> Action item
Each entry must appear in the answer exactly as given.
*** Records shown ***
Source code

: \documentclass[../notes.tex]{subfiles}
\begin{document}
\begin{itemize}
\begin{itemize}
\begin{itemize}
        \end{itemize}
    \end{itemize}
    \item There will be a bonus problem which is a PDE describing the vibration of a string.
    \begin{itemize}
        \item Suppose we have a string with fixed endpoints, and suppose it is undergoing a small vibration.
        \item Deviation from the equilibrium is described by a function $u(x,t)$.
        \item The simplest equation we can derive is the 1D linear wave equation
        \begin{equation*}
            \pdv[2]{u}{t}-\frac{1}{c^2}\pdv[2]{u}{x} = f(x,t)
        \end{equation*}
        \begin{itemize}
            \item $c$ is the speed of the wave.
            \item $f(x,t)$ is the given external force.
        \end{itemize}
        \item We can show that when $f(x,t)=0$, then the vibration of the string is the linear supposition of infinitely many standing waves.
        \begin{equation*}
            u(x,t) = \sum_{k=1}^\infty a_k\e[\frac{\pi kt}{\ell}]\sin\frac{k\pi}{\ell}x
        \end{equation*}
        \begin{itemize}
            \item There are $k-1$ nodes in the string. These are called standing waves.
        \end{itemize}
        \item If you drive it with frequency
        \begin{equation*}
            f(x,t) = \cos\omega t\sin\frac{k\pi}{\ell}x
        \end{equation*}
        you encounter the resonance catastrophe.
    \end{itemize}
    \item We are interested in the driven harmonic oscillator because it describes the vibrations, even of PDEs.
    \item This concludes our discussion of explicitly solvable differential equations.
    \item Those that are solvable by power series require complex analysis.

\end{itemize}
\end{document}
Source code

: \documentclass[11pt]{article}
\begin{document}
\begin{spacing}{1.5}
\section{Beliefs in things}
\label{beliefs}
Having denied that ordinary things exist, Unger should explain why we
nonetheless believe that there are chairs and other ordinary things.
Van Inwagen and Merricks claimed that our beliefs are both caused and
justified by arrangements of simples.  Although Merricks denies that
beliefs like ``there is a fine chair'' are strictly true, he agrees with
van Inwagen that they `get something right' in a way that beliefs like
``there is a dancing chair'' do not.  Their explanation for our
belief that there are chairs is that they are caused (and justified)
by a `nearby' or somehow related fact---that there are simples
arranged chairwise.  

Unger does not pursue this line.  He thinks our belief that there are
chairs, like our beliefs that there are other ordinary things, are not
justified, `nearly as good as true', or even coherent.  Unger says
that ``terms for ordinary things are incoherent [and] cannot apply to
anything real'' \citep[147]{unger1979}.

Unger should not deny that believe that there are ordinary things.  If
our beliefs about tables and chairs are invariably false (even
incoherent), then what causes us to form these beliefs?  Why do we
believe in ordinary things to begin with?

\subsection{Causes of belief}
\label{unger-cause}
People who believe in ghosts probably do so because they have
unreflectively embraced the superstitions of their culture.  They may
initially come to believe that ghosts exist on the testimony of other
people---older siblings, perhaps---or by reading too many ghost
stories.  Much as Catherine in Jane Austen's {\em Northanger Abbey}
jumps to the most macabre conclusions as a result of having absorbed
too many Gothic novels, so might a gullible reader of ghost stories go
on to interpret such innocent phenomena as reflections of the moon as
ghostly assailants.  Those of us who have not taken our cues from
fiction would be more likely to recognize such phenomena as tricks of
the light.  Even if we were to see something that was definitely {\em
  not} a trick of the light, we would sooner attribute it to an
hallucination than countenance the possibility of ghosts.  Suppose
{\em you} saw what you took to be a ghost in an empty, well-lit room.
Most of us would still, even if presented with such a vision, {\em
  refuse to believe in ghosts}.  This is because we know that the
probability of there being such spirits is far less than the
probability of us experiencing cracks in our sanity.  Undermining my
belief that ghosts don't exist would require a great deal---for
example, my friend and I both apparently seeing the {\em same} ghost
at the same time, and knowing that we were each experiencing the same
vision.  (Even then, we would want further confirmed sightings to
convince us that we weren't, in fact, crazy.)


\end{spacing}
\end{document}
*** End of Records shown ***
> Written reply
Source code

: \documentclass[../notes.tex]{subfiles}
\begin{document}
\begin{itemize}
\begin{itemize}
\begin{itemize}
        \end{itemize}
    \end{itemize}
    \item There will be a bonus problem which is a PDE describing the vibration of a string.
    \begin{itemize}
        \item Suppose we have a string with fixed endpoints, and suppose it is undergoing a small vibration.
        \item Deviation from the equilibrium is described by a function $u(x,t)$.
        \item The simplest equation we can derive is the 1D linear wave equation
        \begin{equation*}
            \pdv[2]{u}{t}-\frac{1}{c^2}\pdv[2]{u}{x} = f(x,t)
        \end{equation*}
        \begin{itemize}
            \item $c$ is the speed of the wave.
            \item $f(x,t)$ is the given external force.
        \end{itemize}
        \item We can show that when $f(x,t)=0$, then the vibration of the string is the linear supposition of infinitely many standing waves.
        \begin{equation*}
            u(x,t) = \sum_{k=1}^\infty a_k\e[\frac{\pi kt}{\ell}]\sin\frac{k\pi}{\ell}x
        \end{equation*}
        \begin{itemize}
            \item There are $k-1$ nodes in the string. These are called standing waves.
        \end{itemize}
        \item If you drive it with frequency
        \begin{equation*}
            f(x,t) = \cos\omega t\sin\frac{k\pi}{\ell}x
        \end{equation*}
        you encounter the resonance catastrophe.
    \end{itemize}
    \item We are interested in the driven harmonic oscillator because it describes the vibrations, even of PDEs.
    \item This concludes our discussion of explicitly solvable differential equations.
    \item Those that are solvable by power series require complex analysis.

\end{itemize}
\end{document}
Source code

: \documentclass[11pt]{article}
\begin{document}
\begin{spacing}{1.5}
\section{Beliefs in things}
\label{beliefs}
Having denied that ordinary things exist, Unger should explain why we
nonetheless believe that there are chairs and other ordinary things.
Van Inwagen and Merricks claimed that our beliefs are both caused and
justified by arrangements of simples.  Although Merricks denies that
beliefs like ``there is a fine chair'' are strictly true, he agrees with
van Inwagen that they `get something right' in a way that beliefs like
``there is a dancing chair'' do not.  Their explanation for our
belief that there are chairs is that they are caused (and justified)
by a `nearby' or somehow related fact---that there are simples
arranged chairwise.  

Unger does not pursue this line.  He thinks our belief that there are
chairs, like our beliefs that there are other ordinary things, are not
justified, `nearly as good as true', or even coherent.  Unger says
that ``terms for ordinary things are incoherent [and] cannot apply to
anything real'' \citep[147]{unger1979}.

Unger should not deny that believe that there are ordinary things.  If
our beliefs about tables and chairs are invariably false (even
incoherent), then what causes us to form these beliefs?  Why do we
believe in ordinary things to begin with?

\subsection{Causes of belief}
\label{unger-cause}
People who believe in ghosts probably do so because they have
unreflectively embraced the superstitions of their culture.  They may
initially come to believe that ghosts exist on the testimony of other
people---older siblings, perhaps---or by reading too many ghost
stories.  Much as Catherine in Jane Austen's {\em Northanger Abbey}
jumps to the most macabre conclusions as a result of having absorbed
too many Gothic novels, so might a gullible reader of ghost stories go
on to interpret such innocent phenomena as reflections of the moon as
ghostly assailants.  Those of us who have not taken our cues from
fiction would be more likely to recognize such phenomena as tricks of
the light.  Even if we were to see something that was definitely {\em
  not} a trick of the light, we would sooner attribute it to an
hallucination than countenance the possibility of ghosts.  Suppose
{\em you} saw what you took to be a ghost in an empty, well-lit room.
Most of us would still, even if presented with such a vision, {\em
  refuse to believe in ghosts}.  This is because we know that the
probability of there being such spirits is far less than the
probability of us experiencing cracks in our sanity.  Undermining my
belief that ghosts don't exist would require a great deal---for
example, my friend and I both apparently seeing the {\em same} ghost
at the same time, and knowing that we were each experiencing the same
vision.  (Even then, we would want further confirmed sightings to
convince us that we weren't, in fact, crazy.)


\end{spacing}
\end{document}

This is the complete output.